Но, как показывает мой опыт, назвать сознание иллюзией – это поставить на теории крест. Вас, быть может, поймет горстка философов, но остальной мир отмахнется от вашей теории, сочтя ее оторванной от действительности ерундой: “Как это сознание может быть иллюзией, когда у меня в голове столько всего творится?”
Слово “иллюзия” до того легко неправильно понять, что оно может стать непреодолимой преградой в обсуждениях сознания. Я сейчас рассмотрю три ловушки применения этого слова к сознанию. Но при этом я не хочу развенчивать идею, лежащую в основе иллюзионистского подхода, – в целом она мне кажется верной.
Помню, на пляже играли в песке маленькие мальчик и девочка, лет пяти. Мальчик очень серьезно сказал: “Нам нельзя долго быть на солнце, а то у нас вырастут клешни”.
Девочка изумилась. “Правда, что ли?” – переспросила она, уставившись на собеседника.
Мальчонка торжественно кивнул: “Правда”. Он поднял руки и изобразил движения клешней. “Мне мама сказала!”
Прелесть этой истории в том, что мальчик очевидным образом неправильно понял общеупотребительную метафору. Мама, скорее всего, сказала сыну, что тот станет похожим на рака – имея в виду, что он покраснеет, обгорев на солнце. А воображение мальчика нарисовало не красный цвет, а клешни.
Метафоры следуют строгим подразумеваемым правилам
[172]. Обычно основа (рак) сравнивается с объектом метафоризации (обгоревший на солнце человек). Значение имеет лишь одно свойство. У рака их много: клешни, экзоскелет, фасеточные глаза на стебельках, но от человека, к которому обращена метафора, ожидается, что он поймет, какое то самое ключевое свойство предназначено для переноса. Мы все интуитивно пользуемся метафорами именно так.

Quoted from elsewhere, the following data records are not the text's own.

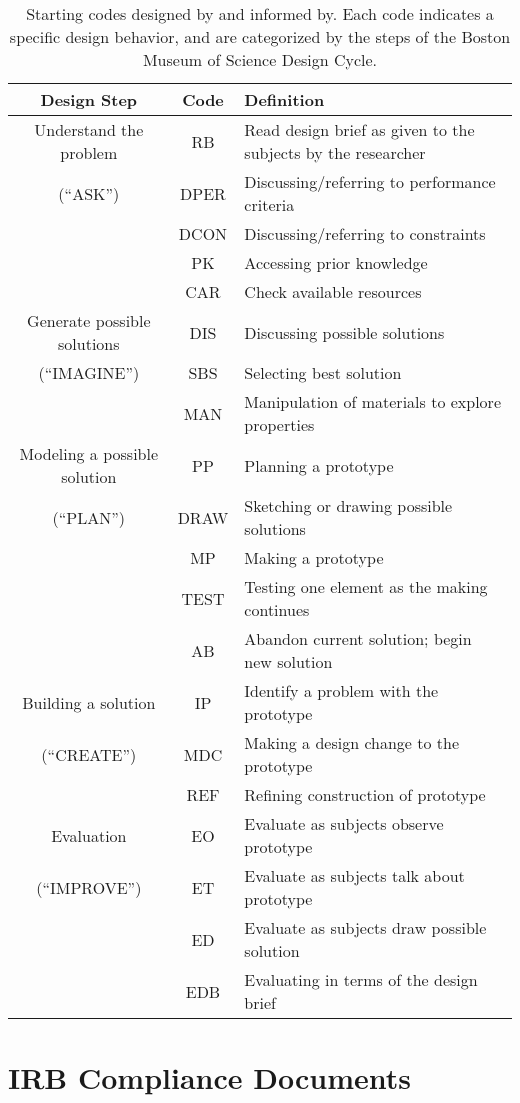 %
\begin{table}
\begin{centering}
\begin{tabular}{|c|c| p{2.5in} |}
\hline
Design Step & Code & Definition\tabularnewline
\hline
Understand the problem & RB & Read design brief as given to the subjects by the researcher\tabularnewline
\cline{2-3}
({}``ASK'') & DPER & Discussing/referring to performance criteria\tabularnewline
\cline{2-3}
 & DCON & Discussing/referring to constraints\tabularnewline
\cline{2-3}
 & PK & Accessing prior knowledge\tabularnewline
\cline{2-3}
 & CAR & Check available resources\tabularnewline
\hline
Generate possible solutions & DIS & Discussing possible solutions\tabularnewline
\cline{2-3}
({}``IMAGINE'') & SBS & Selecting best solution\tabularnewline
\cline{2-3}
 & MAN & Manipulation of materials to explore properties\tabularnewline
\hline
Modeling a possible solution & PP & Planning a prototype\tabularnewline
\cline{2-3}
({}``PLAN'') & DRAW & Sketching or drawing possible solutions\tabularnewline
\cline{2-3}
 & MP & Making a prototype\tabularnewline
\cline{2-3}
 & TEST & Testing one element as the making continues\tabularnewline
\cline{2-3}
 & AB & Abandon current solution; begin new solution\tabularnewline
\hline
Building a solution & IP & Identify a problem with the prototype\tabularnewline
\cline{2-3}
({}``CREATE'') & MDC & Making a design change to the prototype\tabularnewline
\cline{2-3}
 & REF & Refining construction of prototype\tabularnewline
\hline
Evaluation & EO & Evaluate as subjects observe prototype\tabularnewline
\cline{2-3}
({}``IMPROVE'') & ET & Evaluate as subjects talk about prototype\tabularnewline
\cline{2-3}
 & ED & Evaluate as subjects draw possible solution\tabularnewline
\cline{2-3}
 & EDB & Evaluating in terms of the design brief\tabularnewline
\hline
\end{tabular}
\par

\end{centering}

\caption[Starting codes.]{Starting codes designed by and informed by. Each code indicates a specific design behavior, and are categorized by the steps of the Boston Museum of Science Design Cycle.}

\label{tab:starting-codes}

\end{table}

\chapter{IRB Compliance Documents}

Когда ученый говорит: “Сознание – это иллюзия”, то, как мне думается, большинство людей неявно трактуют это утверждение как метафору. Основа метафоры – зрительная иллюзия – обладает многими возможными свойствами. Предмет может казаться больше, чем есть на самом деле, или более наклоненным, или более удаленным. Неподвижный предмет – восприниматься движущимся. Выпуклая поверхность – вогнутой. Но, когда слово “иллюзия” используется в контексте метафоры, оно как будто может значить только одно. Люди выделяют единственное ключевое свойство: они приравнивают иллюзию к миражу. Когда вы видите мираж, вам кажется, что нечто присутствует, хотя на самом деле его нет. Вы не ошибаетесь в размерах или деталях, вы ошибаетесь в самом существовании предмета.

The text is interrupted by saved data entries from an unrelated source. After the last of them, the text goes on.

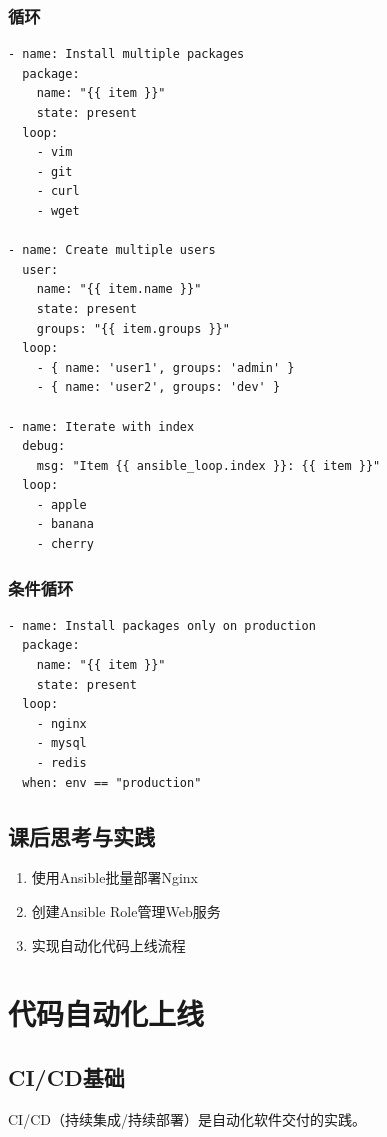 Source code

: \documentclass[12pt,UTF8]{ctexbook}
\begin{document}
\subsection*{循环}
\begin{lstlisting}
- name: Install multiple packages
  package:
    name: "{{ item }}"
    state: present
  loop:
    - vim
    - git
    - curl
    - wget

- name: Create multiple users
  user:
    name: "{{ item.name }}"
    state: present
    groups: "{{ item.groups }}"
  loop:
    - { name: 'user1', groups: 'admin' }
    - { name: 'user2', groups: 'dev' }

- name: Iterate with index
  debug:
    msg: "Item {{ ansible_loop.index }}: {{ item }}"
  loop:
    - apple
    - banana
    - cherry
\end{lstlisting}

\subsection*{条件循环}
\begin{lstlisting}
- name: Install packages only on production
  package:
    name: "{{ item }}"
    state: present
  loop:
    - nginx
    - mysql
    - redis
  when: env == "production"
\end{lstlisting}

\section{课后思考与实践}
\label{sec:ansible-practice}
\begin{enumerate}
    \item 使用Ansible批量部署Nginx
    \item 创建Ansible Role管理Web服务
    \item 实现自动化代码上线流程
\end{enumerate}

\chapter{代码自动化上线}
\label{chap:code-deployment}

\section{CI/CD基础}
\label{sec:cicd-basics}

CI/CD（持续集成/持续部署）是自动化软件交付的实践。
\end{document}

Вот пример. Представьте, что друг жалуется вам: “Профессионализм моего начальника – чистая иллюзия!” Он не имеет в виду, что начальник профессионал, но не совсем такой, как вы могли бы ожидать (а может быть, он даже лучше, чем вы думали). Нет, друг хочет сказать вам, что его начальник на самом деле вообще не компетентен. Называть нечто иллюзией в контексте метафоры – значит отрицать само его существование.
Если вы заявите, что сознание – иллюзия, большинство людей воспримет это совсем не так, что “сознание по сути напоминает зрительную иллюзию: настоящая обработка информации в наших головах слегка отличается от картины, которая представляется нам на основе интроспекции, поскольку мы делаем свои выводы на основе несовершенной внутренней модели – все это напоминает зрительную иллюзию”. Нет, это поймут в том смысле, что за иллюзией ничего не стоит. Там нет даже “там”
[173]. Сознания не существует, никого нет дома. Такое представление покажется большинству людей абсурдным.